Description of the task →
Which lines below include the string "search"? Please show each one.

Supplied records →
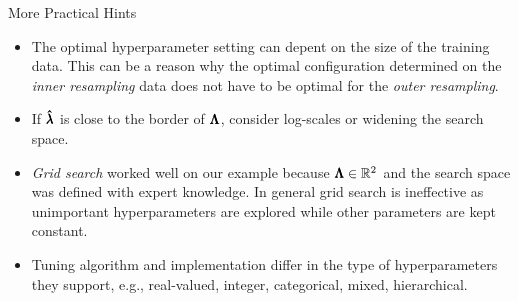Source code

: \begin{frame}[allowframebreaks]{More Practical Hints}
\begin{itemize}
  \item The optimal hyperparameter setting can depent on the size of the training data. This can be a reason why the optimal configuration determined on the \emph{inner resampling} data does not have to be optimal for the \emph{outer resampling}.

  \item If $\pmb{\hat{\lambda}}$ is close to the border of $\pmb{\Lambda}$, consider log-scales or widening the search space.

  \item \begin{minipage}[t]{.55\linewidth}\raggedright
          \emph{Grid search} worked well on our example because $\pmb{\Lambda} \in \mathbb{R}^2$ and the search space was defined with expert knowledge. In general grid search is ineffective as unimportant hyperparameters are explored while other parameters are kept constant.
        \end{minipage}%
        \begin{minipage}[t]{.4\linewidth}
        \end{minipage}

\frambreak

  \item Tuning algorithm and implementation differ in the type of hyperparameters they support, e.g., real-valued, integer, categorical, mixed, hierarchical.


\end{itemize}
\end{frame}
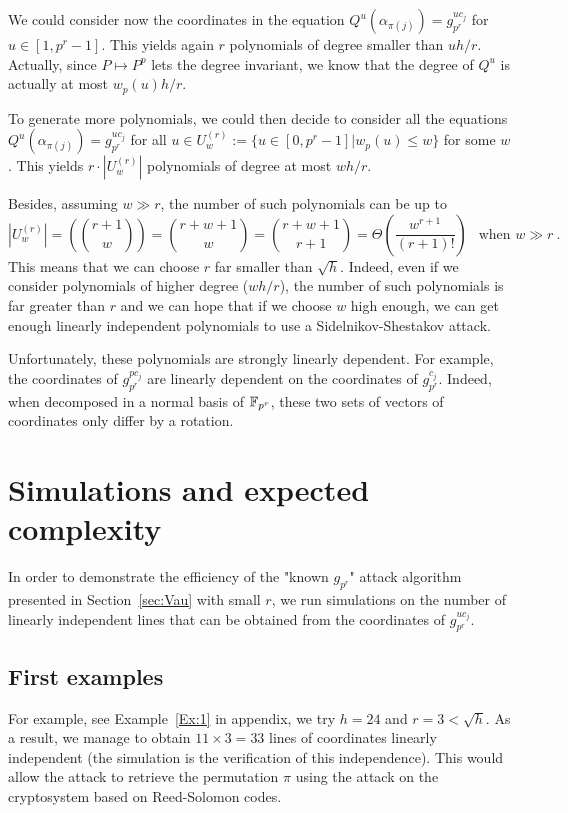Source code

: \documentclass[a4paper]{article}
\begin{document}
We could consider now the coordinates in the equation $Q^u(\alpha_{\pi(j)}) = g_{p^r}^{u c_j}$ for $u \in [1,p^r-1]$. This yields again $r$ polynomials of degree smaller than $u h/r$. Actually, since $P \mapsto P^p$ lets the degree invariant, we know that the degree of $Q^u$ is actually at most $w_p(u) h / r$.

To generate more polynomials, we could then decide to consider all the equations $Q^u(\alpha_{\pi(j)}) = g_{p^r}^{u c_j}$ for all $u \in U_w^{(r)} := \{ u \in [0,p^r-1] | w_p(u) \leq w \}$ for some $w$. This yields $r \cdot |U_w^{(r)}|$ polynomials of degree at most $wh/r$.

Besides, assuming $w \gg r$, the number of such polynomials can be up to
$$ | U_w^{(r)} | = \left( \binom{r+1}{w} \right) = \binom{r+w+1}{w} = \binom{r+w+1}{r+1} = \Theta\left(\frac{w^{r+1}}{(r+1)!}\right) \ \ \text{ when } w \gg r \ .$$
This means that we can choose $r$ far smaller than $\sqrt{h}$. Indeed, even if we consider polynomials of higher degree ($wh/r$), the number of such polynomials is far greater than $r$ and we can hope that if we choose $w$ high enough, we can get enough linearly independent polynomials to use a Sidelnikov-Shestakov attack.


Unfortunately, these polynomials are strongly linearly dependent.
For example, the coordinates of $g_{p^r}^{p c_j}$ are linearly dependent on the coordinates of $g_{p^r}^{c_j}$. Indeed, when decomposed in a normal basis of $\mathbb{F}_{p^r}$, these two sets of vectors of coordinates only differ by a rotation.


\newpage
\section{Simulations and expected complexity}
\label{sec:Simul}


In order to demonstrate the efficiency of the "known $g_{p^r}$" attack algorithm presented in Section~\ref{sec:Vau} with small $r$, we run simulations on the number of linearly independent lines that can be obtained from the coordinates of $g_{p^r}^{uc_j}$.


\subsection{First examples}

For example, see Example~\ref{Ex:1} in appendix, we try $h = 24$ and $r = 3 < \sqrt{h}$. As a result, we manage to obtain $11 \times 3 = 33$ lines of coordinates linearly independent (the simulation is the verification of this independence). This would allow the attack to retrieve the permutation $\pi$ using the attack on the cryptosystem based on Reed-Solomon codes.
\end{document}
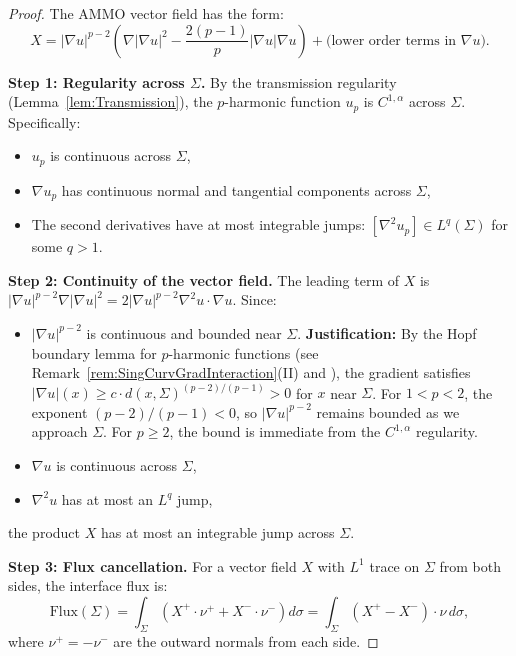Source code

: \begin{proof}
The AMMO vector field has the form:
\begin{equation}
    X = |\nabla u|^{p-2} \left( \nabla|\nabla u|^2 - \frac{2(p-1)}{p} |\nabla u| \nabla u \right) + \text{(lower order terms in } \nabla u).
\end{equation}

\textbf{Step 1: Regularity across $\Sigma$.}
By the transmission regularity (Lemma~\ref{lem:Transmission}), the $p$-harmonic function $u_p$ is $C^{1,\alpha}$ across $\Sigma$. Specifically:
\begin{itemize}
    \item $u_p$ is continuous across $\Sigma$,
    \item $\nabla u_p$ has continuous normal and tangential components across $\Sigma$,
    \item The second derivatives have at most integrable jumps: $[\nabla^2 u_p] \in L^q(\Sigma)$ for some $q > 1$.
\end{itemize}

\textbf{Step 2: Continuity of the vector field.}
The leading term of $X$ is $|\nabla u|^{p-2} \nabla|\nabla u|^2 = 2|\nabla u|^{p-2} \nabla^2 u \cdot \nabla u$. Since:
\begin{itemize}
    \item $|\nabla u|^{p-2}$ is continuous and bounded near $\Sigma$. \textbf{Justification:} By the Hopf boundary lemma for $p$-harmonic functions (see Remark~\ref{rem:SingCurvGradInteraction}(II) and \cite{tolksdorf1984, lieberman1988}), the gradient satisfies $|\nabla u|(x) \ge c \cdot d(x, \Sigma)^{(p-2)/(p-1)} > 0$ for $x$ near $\Sigma$. For $1 < p < 2$, the exponent $(p-2)/(p-1) < 0$, so $|\nabla u|^{p-2}$ remains bounded as we approach $\Sigma$. For $p \ge 2$, the bound is immediate from the $C^{1,\alpha}$ regularity.
    \item $\nabla u$ is continuous across $\Sigma$,
    \item $\nabla^2 u$ has at most an $L^q$ jump,
\end{itemize}
the product $X$ has at most an integrable jump across $\Sigma$.

\textbf{Step 3: Flux cancellation.}
For a vector field $X$ with $L^1$ trace on $\Sigma$ from both sides, the interface flux is:
\begin{equation}
    \text{Flux}(\Sigma) = \int_\Sigma \left( X^+ \cdot \nu^+ + X^- \cdot \nu^- \right) d\sigma = \int_\Sigma \left( X^+ - X^- \right) \cdot \nu \, d\sigma,
\end{equation}
where $\nu^+ = -\nu^-$ are the outward normals from each side.


\end{proof}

Answer to the problem →
  \item If $\pmb{\hat{\lambda}}$ is close to the border of $\pmb{\Lambda}$, consider log-scales or widening the search space.
          \emph{Grid search} worked well on our example because $\pmb{\Lambda} \in \mathbb{R}^2$ and the search space was defined with expert knowledge. In general grid search is ineffective as unimportant hyperparameters are explored while other parameters are kept constant.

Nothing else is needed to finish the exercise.